▶ _EXERCISE MATERIAL_:
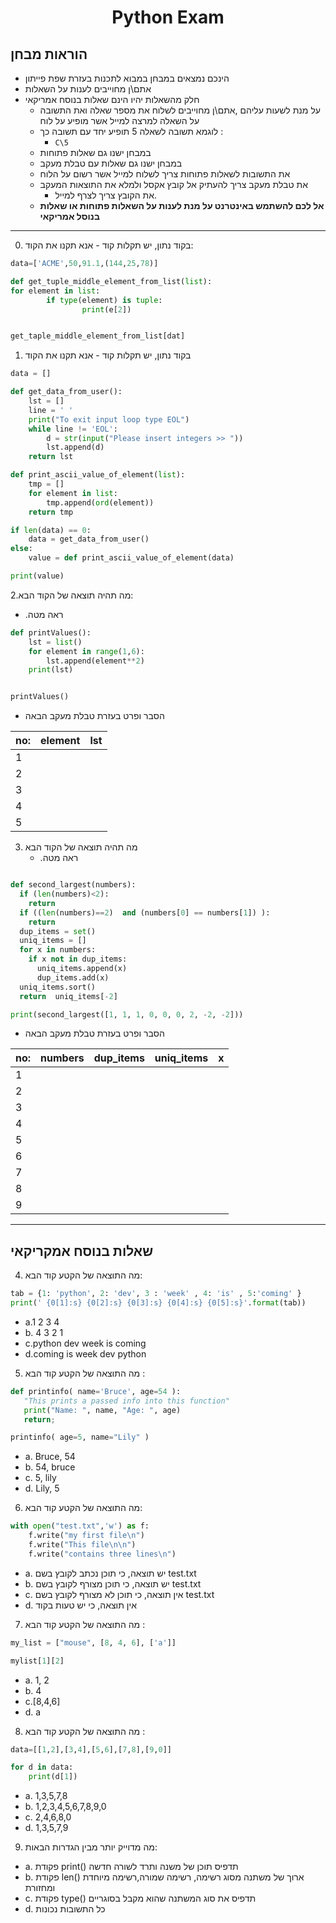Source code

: <center>

# Python Exam

</center>

## הוראות מבחן

- הינכם נמצאים במבחן במבוא לתכנות בעזרת שפת פייתון 
- אתם\ן מחוייבים לענות על השאלות
- חלק מהשאלות יהיו הינם שאלות בנוסח אמריקאי
  - על מנת לשעות עליהם ,אתם\ן מחוייבים לשלוח את מספר שאלה ואת התשובה על השאלה למרצה למייל אשר מופיע על לוח
  - לוגמא תשובה לשאלה 5 תופיע יחד עם תשובה כך :
    - `C\5`
  - במבחן ישנו גם שאלות פתוחות  
  - במבחן ישנו גם שאלות עם טבלת מעקב
  - את התשובות לשאלות פתוחות צריך לשלוח למייל אשר רשום על הלוח
  - את טבלת מעקב צריך להעתיק אל קובץ אקסל ולמלא את התוצאות המעקב
    - את הקובץ צריך לצרף למייל.
  - **__אל לכם להשתמש באינטרנט על מנת לענות על השאלות פתוחות או שאלות בנוסל אמריקאי__**

---

0. בקוד נתון, יש תקלות קוד - אנא תקנו את הקוד:

```py
data=['ACME',50,91.1,(144,25,78)]

def get_tuple_middle_element_from_list(list):
for element in list:
        if type(element) is tuple:
                print(e[2])


get_taple_middle_element_from_list[dat]

```
<!-- 
 def get_tuple_middle_element_from_list(list):
    ...:     for element in list:
    ...:         if type(element) is tuple:
    ...:             print(element[1])
-->

1. בקוד נתון, יש תקלות קוד - אנא תקנו את הקוד

```py
data = []

def get_data_from_user():
    lst = []
    line = ' '
    print("To exit input loop type EOL")
    while line != 'EOL':
        d = str(input("Please insert integers >> "))
        lst.append(d)
    return lst

def print_ascii_value_of_element(list):
    tmp = []
    for element in list:
        tmp.append(ord(element))
    return tmp

if len(data) == 0:
    data = get_data_from_user()
else:
    value = def print_ascii_value_of_element(data)

print(value)

```

2.מה תהיה תוצאה של הקוד הבא:
  - .ראה מטה

```py
def printValues():
    lst = list()
    for element in range(1,6):
        lst.append(element**2)
    print(lst)


printValues()
```
  - הסבר ופרט בעזרת טבלת מעקב הבאה


no:| element  | lst
--| -- | --
1 |    |
2 |    |
3 |    |
4 |    |
5 |    |


3. מה תהיה תוצאה של הקוד הבא
   -  .ראה מטה
```py

def second_largest(numbers):
  if (len(numbers)<2):
    return 
  if ((len(numbers)==2)  and (numbers[0] == numbers[1]) ):
    return
  dup_items = set()
  uniq_items = []
  for x in numbers:
    if x not in dup_items:
      uniq_items.append(x)
      dup_items.add(x)
  uniq_items.sort()
  return  uniq_items[-2]  

print(second_largest([1, 1, 1, 0, 0, 0, 2, -2, -2]))


```

   - הסבר ופרט בעזרת טבלת מעקב הבאה

no: |  numbers | dup_items | uniq_items | x
--- | -------- | --------- | ---------- | --
1| | | |
2| | | |
3| | | |
4| | | |
5| | | |
6| | | |
7| | | |
8| | | |
9| | | |


---

## שאלות בנוסח אמקריקאי

4. מה התוצאה של הקטע קוד הבא:

```py
tab = {1: 'python', 2: 'dev', 3 : 'week' , 4: 'is' , 5:'coming' } 
print(' {0[1]:s} {0[2]:s} {0[3]:s} {0[4]:s} {0[5]:s}'.format(tab)) 
```

- a.1 2 3 4
- b. 4 3 2 1
- c.python dev week is coming
- d.coming is week dev python

5. מה התוצאה של הקטע קוד הבא :

```py
def printinfo( name='Bruce', age=54 ):
   "This prints a passed info into this function"
   print("Name: ", name, "Age: ", age)
   return;

printinfo( age=5, name="Lily" )

```

- a. Bruce, 54
- b. 54, bruce
- c. 5, lily
- d. Lily, 5


6. מה התוצאה של הקטע קוד הבא:

```py
with open("test.txt",'w') as f:
    f.write("my first file\n")
    f.write("This file\n\n")
    f.write("contains three lines\n")
```

- a. יש תוצאה, כי תוכן נכתב לקובץ בשם test.txt
- b. יש תוצאה, כי תוכן מצורף לקובץ בשם test.txt 
- c. אין תוצאה, כי תוכן לא מצורף לקובץ בשם test.txt
- d. אין תוצאה, כי יש טעות בקוד

7. מה התוצאה של הקטע קוד הבא :

```py
my_list = ["mouse", [8, 4, 6], ['a']]

mylist[1][2]
```

- a. 1, 2
- b. 4
- c.[8,4,6]
- d. a

8. מה התוצאה של הקטע קוד הבא :

```py
data=[[1,2],[3,4],[5,6],[7,8],[9,0]]

for d in data:
    print(d[1])

```

- a. 1,3,5,7,8
- b. 1,2,3,4,5,6,7,8,9,0
- c. 2,4,6,8,0
- d. 1,3,5,7,9


9. מה מדוייק יותר מבין הגדרות הבאות:

- a. פקודת print() תדפיס תוכן של משנה ותרד לשורה חדשה
- b. פקודת len() ארוך של משתנה מסוג רשימה, רשימה שמורה,רשימה מיוחדת ומחזורת
- c. פקודת type() תדפיס את סוג המשתנה שהוא מקבל בסוגריים
- d. כל התשובות נכונות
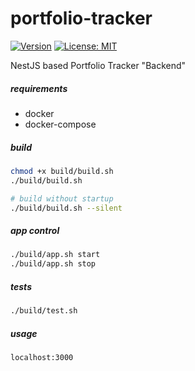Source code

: # portfolio-tracker

[![Version](https://img.shields.io/badge/Version-0.0.1-blue)](https://github.com/hulkthedev/portfolio-tracker)
[![License: MIT](https://img.shields.io/badge/License-MIT-green.svg)](https://opensource.org/licenses/MIT)

NestJS based Portfolio Tracker "Backend" 

##### requirements
- docker
- docker-compose

##### build
```bash
chmod +x build/build.sh
./build/build.sh

# build without startup
./build/build.sh --silent
```

##### app control
```bash
./build/app.sh start
./build/app.sh stop
```

##### tests
```bash
./build/test.sh
```

##### usage
```bash
localhost:3000
```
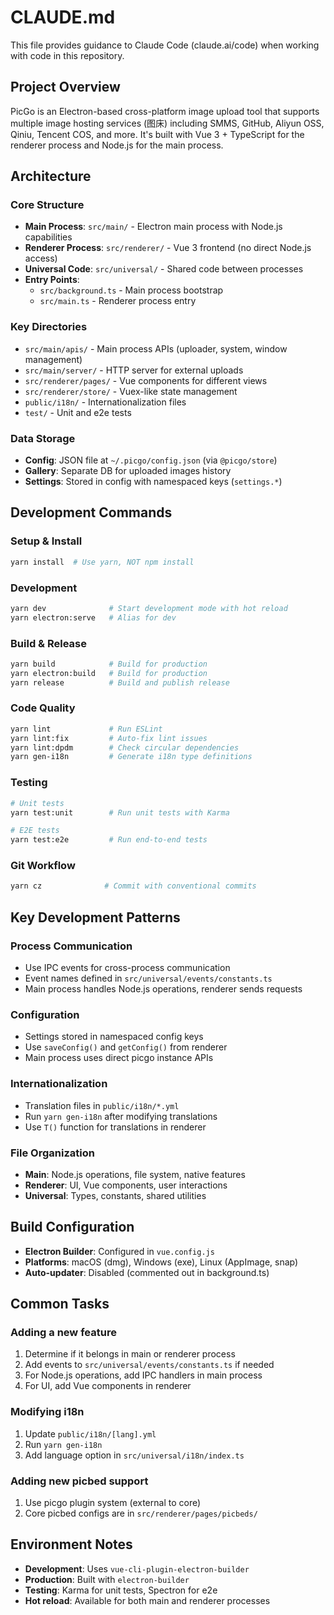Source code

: # CLAUDE.md

This file provides guidance to Claude Code (claude.ai/code) when working with code in this repository.

## Project Overview
PicGo is an Electron-based cross-platform image upload tool that supports multiple image hosting services (图床) including SMMS, GitHub, Aliyun OSS, Qiniu, Tencent COS, and more. It's built with Vue 3 + TypeScript for the renderer process and Node.js for the main process.

## Architecture

### Core Structure
- **Main Process**: `src/main/` - Electron main process with Node.js capabilities
- **Renderer Process**: `src/renderer/` - Vue 3 frontend (no direct Node.js access)
- **Universal Code**: `src/universal/` - Shared code between processes
- **Entry Points**: 
  - `src/background.ts` - Main process bootstrap
  - `src/main.ts` - Renderer process entry

### Key Directories
- `src/main/apis/` - Main process APIs (uploader, system, window management)
- `src/main/server/` - HTTP server for external uploads
- `src/renderer/pages/` - Vue components for different views
- `src/renderer/store/` - Vuex-like state management
- `public/i18n/` - Internationalization files
- `test/` - Unit and e2e tests

### Data Storage
- **Config**: JSON file at `~/.picgo/config.json` (via `@picgo/store`)
- **Gallery**: Separate DB for uploaded images history
- **Settings**: Stored in config with namespaced keys (`settings.*`)

## Development Commands

### Setup & Install
```bash
yarn install  # Use yarn, NOT npm install
```

### Development
```bash
yarn dev              # Start development mode with hot reload
yarn electron:serve   # Alias for dev
```

### Build & Release
```bash
yarn build            # Build for production
yarn electron:build   # Build for production
yarn release          # Build and publish release
```

### Code Quality
```bash
yarn lint             # Run ESLint
yarn lint:fix         # Auto-fix lint issues
yarn lint:dpdm        # Check circular dependencies
yarn gen-i18n         # Generate i18n type definitions
```

### Testing
```bash
# Unit tests
yarn test:unit        # Run unit tests with Karma

# E2E tests  
yarn test:e2e         # Run end-to-end tests
```

### Git Workflow
```bash
yarn cz              # Commit with conventional commits
```

## Key Development Patterns

### Process Communication
- Use IPC events for cross-process communication
- Event names defined in `src/universal/events/constants.ts`
- Main process handles Node.js operations, renderer sends requests

### Configuration
- Settings stored in namespaced config keys
- Use `saveConfig()` and `getConfig()` from renderer
- Main process uses direct picgo instance APIs

### Internationalization
- Translation files in `public/i18n/*.yml`
- Run `yarn gen-i18n` after modifying translations
- Use `T()` function for translations in renderer

### File Organization
- **Main**: Node.js operations, file system, native features
- **Renderer**: UI, Vue components, user interactions
- **Universal**: Types, constants, shared utilities

## Build Configuration
- **Electron Builder**: Configured in `vue.config.js`
- **Platforms**: macOS (dmg), Windows (exe), Linux (AppImage, snap)
- **Auto-updater**: Disabled (commented out in background.ts)

## Common Tasks

### Adding a new feature
1. Determine if it belongs in main or renderer process
2. Add events to `src/universal/events/constants.ts` if needed
3. For Node.js operations, add IPC handlers in main process
4. For UI, add Vue components in renderer

### Modifying i18n
1. Update `public/i18n/[lang].yml`
2. Run `yarn gen-i18n`
3. Add language option in `src/universal/i18n/index.ts`

### Adding new picbed support
1. Use picgo plugin system (external to core)
2. Core picbed configs are in `src/renderer/pages/picbeds/`

## Environment Notes
- **Development**: Uses `vue-cli-plugin-electron-builder`
- **Production**: Built with `electron-builder`
- **Testing**: Karma for unit tests, Spectron for e2e
- **Hot reload**: Available for both main and renderer processes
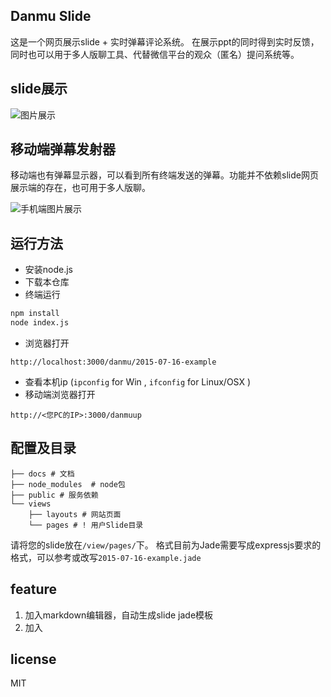 ## Danmu Slide
这是一个网页展示slide + 实时弹幕评论系统。
在展示ppt的同时得到实时反馈，同时也可以用于多人版聊工具、代替微信平台的观众（匿名）提问系统等。

## slide展示

![图片展示](https://raw.githubusercontent.com/liu946/danmuSlideServer/master/docs/show1.png)


## 移动端弹幕发射器

移动端也有弹幕显示器，可以看到所有终端发送的弹幕。功能并不依赖slide网页展示端的存在，也可用于多人版聊。

![手机端图片展示](https://raw.githubusercontent.com/liu946/danmuSlideServer/master/docs/showphone.png)

## 运行方法

- 安装node.js
- 下载本仓库
- 终端运行

``` bash
npm install
node index.js
```

- 浏览器打开 
```
http://localhost:3000/danmu/2015-07-16-example
```
- 查看本机ip (```ipconfig``` for Win , ```ifconfig``` for Linux/OSX )
- 移动端浏览器打开

```
http://<您PC的IP>:3000/danmuup
```

## 配置及目录
```
├── docs # 文档
├── node_modules  # node包
├── public # 服务依赖
└── views 
    ├── layouts # 网站页面
    └── pages # ! 用户Slide目录
```
请将您的slide放在```/view/pages/```下。
格式目前为Jade需要写成expressjs要求的格式，可以参考或改写```2015-07-16-example.jade```

## feature
1. 加入markdown编辑器，自动生成slide jade模板
2. 加入

## license
MIT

▶ _REQUIRED WORK_: Take the listing above and repeat exactly the lines from the one containing "- Internationalization files" through the one containing "- Event names", both included.

▶ _EXPECTED ANSWER_:
- `public/i18n/` - Internationalization files
- `test/` - Unit and e2e tests

### Data Storage
- **Config**: JSON file at `~/.picgo/config.json` (via `@picgo/store`)
- **Gallery**: Separate DB for uploaded images history
- **Settings**: Stored in config with namespaced keys (`settings.*`)

## Development Commands

### Setup & Install
```bash
yarn install  # Use yarn, NOT npm install
```

### Development
```bash
yarn dev              # Start development mode with hot reload
yarn electron:serve   # Alias for dev
```

### Build & Release
```bash
yarn build            # Build for production
yarn electron:build   # Build for production
yarn release          # Build and publish release
```

### Code Quality
```bash
yarn lint             # Run ESLint
yarn lint:fix         # Auto-fix lint issues
yarn lint:dpdm        # Check circular dependencies
yarn gen-i18n         # Generate i18n type definitions
```

### Testing
```bash
# Unit tests
yarn test:unit        # Run unit tests with Karma

# E2E tests  
yarn test:e2e         # Run end-to-end tests
```

### Git Workflow
```bash
yarn cz              # Commit with conventional commits
```

## Key Development Patterns

### Process Communication
- Use IPC events for cross-process communication
- Event names defined in `src/universal/events/constants.ts`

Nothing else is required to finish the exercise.